The report's findings suggest that a large proportion of patients want the system to:

  • make sure everyone learns from a mistake
  • ensure it doesn't happen to other people
  • ensure patient's views are heard in the future
  • change clinical behaviour

Interestingly, this fits exactly with our own experience at Patient Opinion. Sometimes a hospital will contact us about a critical posting on our site. "Can you remove it?" they say, "and ask the patient to make a complaint instead?" We don't remove it (of course), but we will email the patient in confidence to ask if they would like to make a complaint. And in every case to date, the patient has replied: "No, I don't want to make a complaint. I'm not trying to get anyone into trouble. I just want the problem fixed so it doesn't happen to anyone else."

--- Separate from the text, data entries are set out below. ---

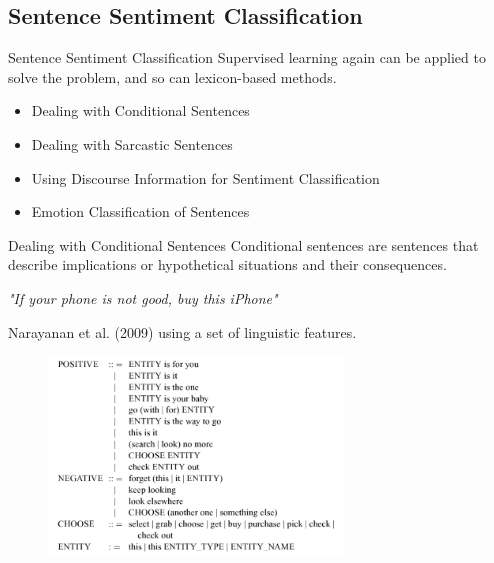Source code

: \documentclass[xcolor=table]{beamer}
\begin{document}
\subsection{Sentence Sentiment Classification}
\begin{frame}{Sentence Sentiment Classification}
    Supervised learning again can be applied to solve the problem, and so can lexicon-based methods.
    
    \begin{itemize}
        \item Dealing with Conditional Sentences
        \item Dealing with Sarcastic Sentences
        \item Using Discourse Information for Sentiment Classification
        \item Emotion Classification of Sentences
    \end{itemize}
\end{frame}

\begin{frame}{Dealing with Conditional Sentences}
    Conditional sentences are sentences that describe implications or hypothetical situations and their consequences.
    
    \begin{example}
    \textit{"If your phone is not good, buy this iPhone"} \\
    \end{example}
    
    Narayanan et al. (2009) \cite{narayanan2009sentiment} using a set of linguistic features.
    
    \begin{figure}
        \centering
        \includegraphics[width=0.7\textwidth]{img/SA-cond.PNG}
    \end{figure}
\end{frame}
\end{document}
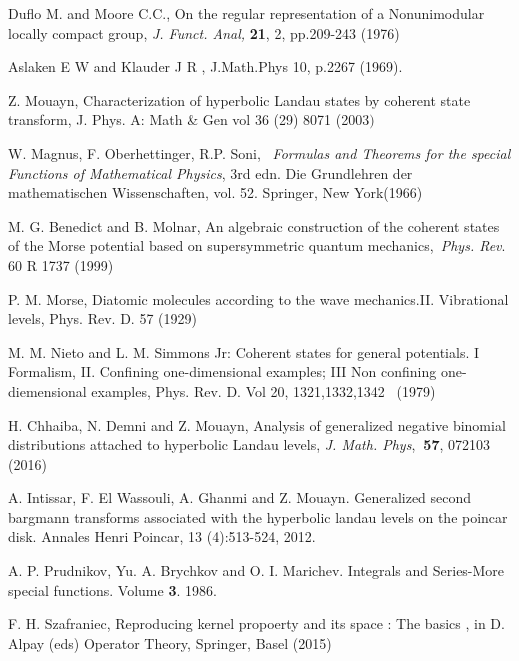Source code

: \documentclass[12pt,reqno]{amsart}
\theoremstyle{definition}
\theoremstyle{remark}
\numberwithin{equation}{section}
\begin{document}
\begin{thebibliography}{99}
 Duflo M. and Moore C.C., On the regular representation of a
Nonunimodular locally compact group, \textit{J. Funct. Anal,} \textbf{21},
2, pp.209-243 (1976)

 Aslaken E W and Klauder J R , J.Math.Phys 10, p.2267 (1969).

 Z. Mouayn, Characterization of hyperbolic Landau states by
coherent state transform, J. Phys. A: Math \& Gen vol 36 (29) 8071 (2003$)$

 {W. Magnus, F. Oberhettinger, R.P. Soni}, \textit{\ Formulas
and Theorems for the special Functions of Mathematical Physics}, 3rd edn.
Die Grundlehren der mathematischen Wissenschaften, vol. 52. Springer, New
York(1966)

 M. G. Benedict and B. Molnar, An algebraic construction of the
coherent states of the Morse potential based on supersymmetric quantum
mechanics,\textit{\ Phys. Rev}. 60 R 1737 (1999)

 P. M. Morse, Diatomic molecules according to the wave
mechanics.II. Vibrational levels, Phys. Rev. D. 57 (1929)

 M. M. Nieto and L. M. Simmons Jr: Coherent states for general
potentials. I Formalism, II. Confining one-dimensional examples; III Non
confining one-diemensional examples, Phys. Rev. D. Vol 20, 1321,1332,1342 \
(1979)

 H. Chhaiba, N. Demni and Z. Mouayn, Analysis of generalized
negative binomial distributions attached to hyperbolic Landau levels, \emph{%
J. Math. Phys},\textbf{\ 57}, 072103 (2016)

 A. Intissar, F. El Wassouli, A. Ghanmi and Z. Mouayn.
Generalized second bargmann transforms associated with the hyperbolic landau
levels on the poincar disk. Annales Henri Poincar, 13 (4):513-524, 2012.

 A. P. Prudnikov, Yu. A. Brychkov and O. I. Marichev. Integrals
and Series-More special functions. Volume \textbf{3}. 1986.

 F. H. Szafraniec, Reproducing kernel propoerty and its space :
The basics , in D. Alpay (eds) Operator Theory, Springer, Basel (2015)
\end{thebibliography}
\end{document}
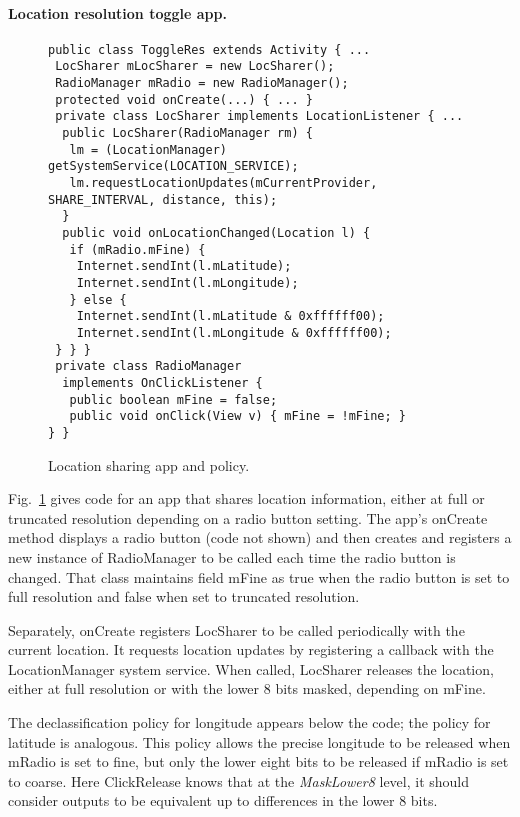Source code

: \documentclass{llncs}
\newcommand{\code}[1]{\textsf{#1}} \newcommand{\bcode}[1]{\texttt{#1}}
\newcommand{\toolname}{ClickRelease\xspace}
\begin{document}
\paragraph*{Location resolution toggle app.}

\begin{figure}[t]
\centering
\begin{lstlisting}[name=Ex]
public class ToggleRes extends Activity { ...
 LocSharer mLocSharer = new LocSharer();
 RadioManager mRadio = new RadioManager();
 protected void onCreate(...) { ... }
 private class LocSharer implements LocationListener { ... 
  public LocSharer(RadioManager rm) {
   lm = (LocationManager) getSystemService(LOCATION_SERVICE);
   lm.requestLocationUpdates(mCurrentProvider, SHARE_INTERVAL, distance, this);
  }
  public void onLocationChanged(Location l) {
   if (mRadio.mFine) {
    Internet.sendInt(l.mLatitude);
    Internet.sendInt(l.mLongitude);
   } else {
    Internet.sendInt(l.mLatitude & 0xffffff00);
    Internet.sendInt(l.mLongitude & 0xffffff00);
 } } }
 private class RadioManager
  implements OnClickListener {
   public boolean mFine = false;
   public void onClick(View v) { mFine = !mFine; }
} }
\end{lstlisting}
  
\caption{Location sharing app and policy.}
\label{fig:app-loc-toggle}
\end{figure}

Fig.~\ref{fig:app-loc-toggle} gives code for an app that
shares location information, either at full or truncated resolution
depending on a radio button setting. The app's \code{onCreate}
method displays a radio button (code not shown) and then creates and
registers a new instance of \code{RadioManager} to be called
each time the radio button is changed. That
class maintains field \code{mFine} as \code{true} when the radio button is
set to full resolution and \code{false} when set to truncated
resolution.

Separately, \code{onCreate} registers \code{LocSharer} to be called
periodically with the current location.  It requests location updates
by registering a callback with the \code{LocationManager}
system service.  When called, \code{LocSharer} releases the
location, either at full resolution or with the lower 8 bits
masked, depending on \code{mFine}.

The declassification policy for longitude appears below the code; the
policy for latitude is analogous.  This policy allows the precise
longitude to be released when
\code{mRadio} is set to fine, but only the lower eight bits to
be released if \code{mRadio} is set to coarse. Here \toolname{}
knows that at the \textit{MaskLower8} level, it should consider
outputs to be equivalent up to differences in the lower 8
bits. 
\end{document}
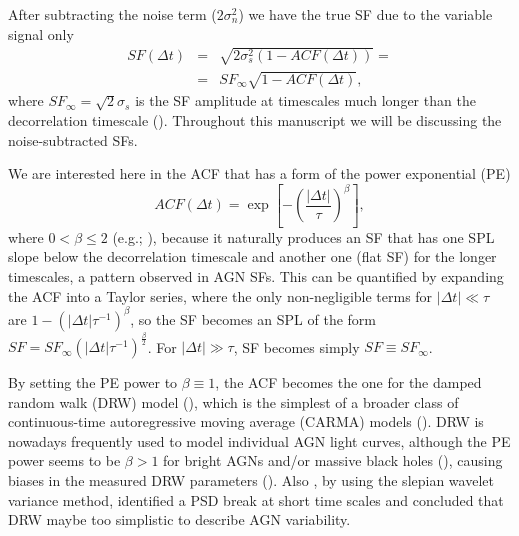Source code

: \documentclass[twocolumn]{aastex6}
\begin{document}
After subtracting the noise term ($2\sigma_n^2$) we have the true SF due to the variable signal only
\begin{eqnarray}
SF(\Delta t) &=& \sqrt{2\sigma_s^2(1-ACF(\Delta t))} = \nonumber \\
			&=& SF_\infty\sqrt{1-ACF(\Delta t)},
\label{eq:simone}
\end{eqnarray}
\noindent
where $SF_\infty=\sqrt{2}\sigma_s$ is the SF amplitude at timescales much longer than the decorrelation timescale 
(\citealt{2001ApJ...555..775C,2010ApJ...721.1014M,2010MNRAS.404..931E,2015MNRAS.451.4328K}). 
Throughout this manuscript we will be discussing the noise-subtracted SFs.

We are interested here in the ACF that has a form of the power exponential (PE)
\begin{equation}
ACF(\Delta t)=\exp\left[-\left(\frac{|\Delta t|}{\tau}\right)^\beta\right],
\end{equation}
\noindent
where $0<\beta\leq 2$ (e.g.; \citealt{2013ApJ...765..106Z}), because it naturally produces an SF that has one SPL slope below the decorrelation timescale and another one
(flat SF) for the longer timescales, a pattern observed in AGN SFs. This can be quantified by expanding the ACF into a Taylor series, 
where the only non-negligible terms for $|\Delta t|\ll\tau$ are $1-(|\Delta t|\tau^{-1})^{\beta}$, so the SF becomes 
an SPL of the form $SF=SF_\infty(|\Delta t|\tau^{-1})^{\frac{\beta}{2}}$. For $|\Delta t|\gg\tau$, SF becomes simply $SF\equiv SF_\infty$. 

By setting the PE power to $\beta\equiv1$, the ACF becomes the one for the damped random walk (DRW) model (\citealt{2009ApJ...698..895K,2010ApJ...708..927K,2010ApJ...721.1014M,2011ApJ...728...26M,2012ApJ...753..106M,
2011AJ....141...93B,2012ApJ...760...51R,2011ApJ...735...80Z,2013ApJ...765..106Z,2016ApJ...819..122Z}),
which is the simplest of a broader class of continuous-time autoregressive moving average (CARMA) models (\citealt{2014ApJ...788...33K}). 
DRW is nowadays frequently used to model individual AGN light curves, although the PE power seems to be $\beta>1$ for 
bright AGNs and/or massive black holes (\citealt{2016A&A...585A.129S,2016ApJ...826..118K}), causing biases in the measured DRW parameters (\citealt{2016MNRAS.459.2787K}).
Also \cite{2014MNRAS.439..703G}, by using the slepian wavelet variance method, identified a PSD break at short time scales and
concluded that DRW maybe too simplistic to describe AGN variability.
\end{document}

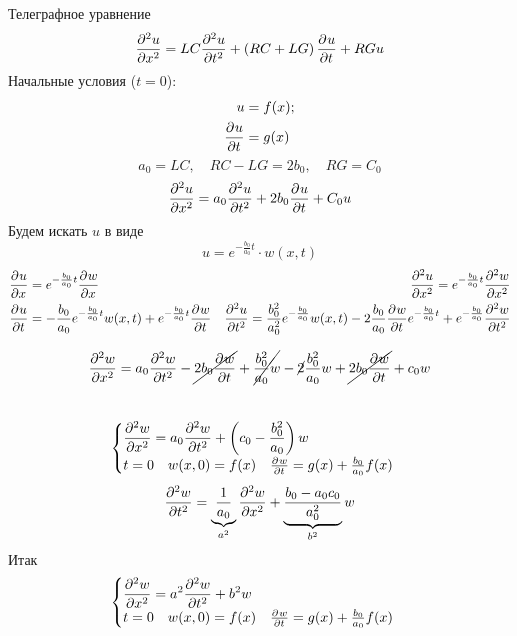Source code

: \begin{example}{Телеграфное уравнение}
\[
	\frac{\partial^{2}u}{\partial x^{2}} = LC \frac{\partial^{2}u}{\partial t^{2}} + \left(RC + LG \right) \frac{\partial^{}u}{\partial t^{}} + RGu
\]
Начальные условия ($t = 0$): 
\begin{align*}
	u &= f(x);\\
	\frac{\partial^{}u}{\partial t^{}} &= g(x)
\end{align*}
\[
		a_0 = LC, \quad RC - LG = 2 b_0, \quad RG = C_0
\]
\[
	\frac{\partial^{2}u}{\partial x^{2}} = a_0 \frac{\partial^{2}u}{\partial t^{2}} + 2 b_0 \frac{\partial^{}u}{\partial t^{}} + C_0 u
\]
Будем искать $u$ в виде 
\[
	u = e^{- \frac{b_0}{a_0}t} \cdot w(x, t)
\]
\begin{align*}
	&\frac{\partial^{}u}{\partial x^{}} = e^{- \frac{b_0}{a_0}t} \frac{\partial^{}w}{\partial x^{}} &\frac{\partial^{2}u}{\partial x^{2}} = e^{- \frac{b_0}{a_0}t} \frac{\partial^{2}w}{\partial x^{2}}\\
	&\frac{\partial^{}u}{\partial t^{}} = - \frac{b_0}{a_0} e^{- \frac{b_0}{a_0} t} w(x,t) + e^{- \frac{b_0}{a_0}t} \frac{\partial^{}w}{\partial t^{}}
	&\frac{\partial^{2}u}{\partial t^{2}} = \frac{b_0^2}{a_0^2} e^{-\frac{b_0}{a_0}} w(x, t) - 2 \frac{b_0}{a_0} \frac{\partial^{}w}{\partial t^{}} e^{- \frac{b_0}{a_0}t} + e^{- \frac{b_0}{a_0}} \frac{\partial^{2}w}{\partial t^{2}}
\end{align*}

\[
	\frac{\partial^{2}w}{\partial x^{2}} = a_0 \frac{\partial^{2}w}{\partial t^{2}} - \cancel{2 b_0 \frac{\partial^{}w}{\partial t^{}}} + \cancel{\frac{b_0^2}{a_0} w} - \cancel{2} \frac{b_0^2}{a_0} w + \cancel{2 b_0 \frac{\partial^{}w}{\partial t^{}}} + c_0 w
\]\\
\[
	\begin{cases}
		\displaystyle\frac{\partial^{2}w}{\partial x^{2}} = a_0 \frac{\partial^{2}w}{\partial t^{2}} + \left(c_0 - \frac{b_0^2}{a_0} \right) w\\
		t = 0 \quad w(x, 0) = f(x) \quad \frac{\partial^{}w}{\partial t^{}} = g(x) + \frac{b_0}{a_0} f(x)
	\end{cases}
\]
\[	
	\frac{\partial^{2}w}{\partial t^{2}} = \underbrace{\frac{1}{a_0}}_{a^2} \frac{\partial^{2}w}{\partial x^{2}} + \underbrace{\frac{b_0 - a_0 c_0}{a_0^2}}_{b^2} w
\]
Итак
\[
	\begin{cases}
		\displaystyle\frac{\partial^{2}w}{\partial x^{2}} = a^2 \frac{\partial^{2}w}{\partial t^{2}} +b^2 w\\
		t = 0 \quad w(x, 0) = f(x) \quad \frac{\partial^{}w}{\partial t^{}} = g(x) + \frac{b_0}{a_0} f(x)
	\end{cases}
\]\\


\end{example}
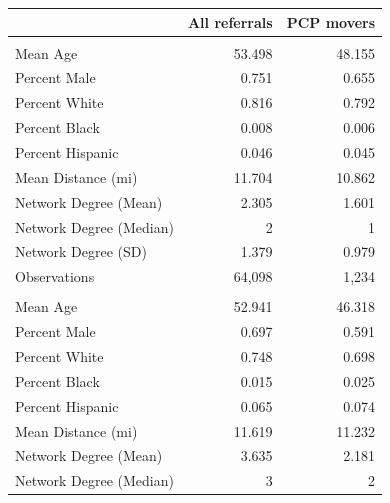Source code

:\begin{tabular}{lrr}
\toprule
  & All referrals & PCP movers\\
\midrule
\addlinespace[0.3em]
\multicolumn{3}{l}{\textbf{Orthopedic Surgery}}\\
\hspace{1em}Mean Age & 53.498 & 48.155\\
\hspace{1em}Percent Male & 0.751 & 0.655\\
\hspace{1em}Percent White & 0.816 & 0.792\\
\hspace{1em}Percent Black & 0.008 & 0.006\\
\hspace{1em}Percent Hispanic & 0.046 & 0.045\\
\hspace{1em}Mean Distance (mi) & 11.704 & 10.862\\
\hspace{1em}Network Degree (Mean) & 2.305 & 1.601\\
\hspace{1em}Network Degree (Median) & 2 & 1\\
\hspace{1em}Network Degree (SD) & 1.379 & 0.979\\
\hspace{1em}Observations & 64,098 & 1,234\\
\addlinespace[0.3em]
\multicolumn{3}{l}{\textbf{Cardiology}}\\
\hspace{1em}Mean Age & 52.941 & 46.318\\
\hspace{1em}Percent Male & 0.697 & 0.591\\
\hspace{1em}Percent White & 0.748 & 0.698\\
\hspace{1em}Percent Black & 0.015 & 0.025\\
\hspace{1em}Percent Hispanic & 0.065 & 0.074\\
\hspace{1em}Mean Distance (mi) & 11.619 & 11.232\\
\hspace{1em}Network Degree (Mean) & 3.635 & 2.181\\
\hspace{1em}Network Degree (Median) & 3 & 2\\

\end{tabular}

Reflecting on this, a series of vague but insistent thoughts are beginning to form:

  • Is the number of complaints in the NHS driven by the lack of alternative ways to feed in one's experience?
  • Do hospitals drive people towards the complaints process because it is the only institutional system available?
  • If other systems were available (you can see where I'm going here) which offered the possibility of being heard, helping people to learn, and making a difference to the service, would patients prefer that to the existing complaints system?
  • And what would need to happen (in any system) for the majority of people to say that the process had been "useful" rather than "pointless"?

I might as well be blunt: could Patient Opinion help hospitals move towards a triple benefit: fewer complaints, greater learning from experience, and happier patients? I think we should find out!